In secondo luogo, non può essere tracciata la storia di un ordinamento giuridico senza un'adeguata attenzione alla scienza del diritto. Sembra che molti studiosi non abbiano saputo distinguere fra diritto e legge. «Diritto (ius) è ogni norma giuridica obbligatoria, sia essa stata data solo oralmente e tramandata attraverso una consuetudine o sia stata espressa già per iscritto. Legge (lex) invece è ogni disposizione data per iscritto e promulgata in forma legittima» (p. 11). È noto alla storia del diritto che le leggi scritte vengono precedute nella storia di un popolo da norme consuetudinarie tramandate oralmente, e tuttavia vincolanti. Di ciò non sembrano aver tenuto conto gli studiosi che, osservando che la prima legislazione canonica a noi nota in materia di continenza dei chierici risale al IV d.C, ne traggono la conclusione che fino ad allora l'osservanza della continenze dei chierici fosse lasciata alla libera volontà del singolo.

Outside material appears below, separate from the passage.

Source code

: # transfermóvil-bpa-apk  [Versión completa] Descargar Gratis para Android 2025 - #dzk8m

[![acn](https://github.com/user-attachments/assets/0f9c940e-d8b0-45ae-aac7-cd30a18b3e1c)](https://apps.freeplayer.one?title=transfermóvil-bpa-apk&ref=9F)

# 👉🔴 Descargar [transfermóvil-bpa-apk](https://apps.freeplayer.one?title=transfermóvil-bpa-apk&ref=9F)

Una volta formulata la domanda da rivolgere alle fonti, appare chiaro che, fin dai primi documenti legislativi, la continenza dei chierici è considerata un obbligo tradizionale ben noto. Lo studio sulla disciplina delle Chiese d'Oriente consente di mettere in luce il momento esatto in cui viene introdotta una mitigazione della disciplina originaria.

Nella quarta parte, di carattere teologico, viene indagato il legame teologico fra ordinazione sacra e continenza. È noto che nell'Antico Testamento era richiesta ai sacerdoti la astinenza da rapporti con le loro mogli, ma limitatamente al tempo del loro servizio all'altare. A differenza dei sacerdoti dell'Antico Testamento, il cui servizio era limitato nel tempo, nel Nuovo Testamento il sacerdote è configurato a Cristo in modo permanente, a partire dall'imposizione delle mani. Su tale configurazione ontologica a Gesù Cristo, Capo e Sposo della Chiesa si fonda la teologia del celibato.

In sintesi, si tratta di un'opera di grande competenza e insieme di mirabile concisione. Tali caratteristiche ne rendono raccomandabile la lettura a chi desidera accostarsi alla tematica trattata, per avere una prima informazione attendibile e completa.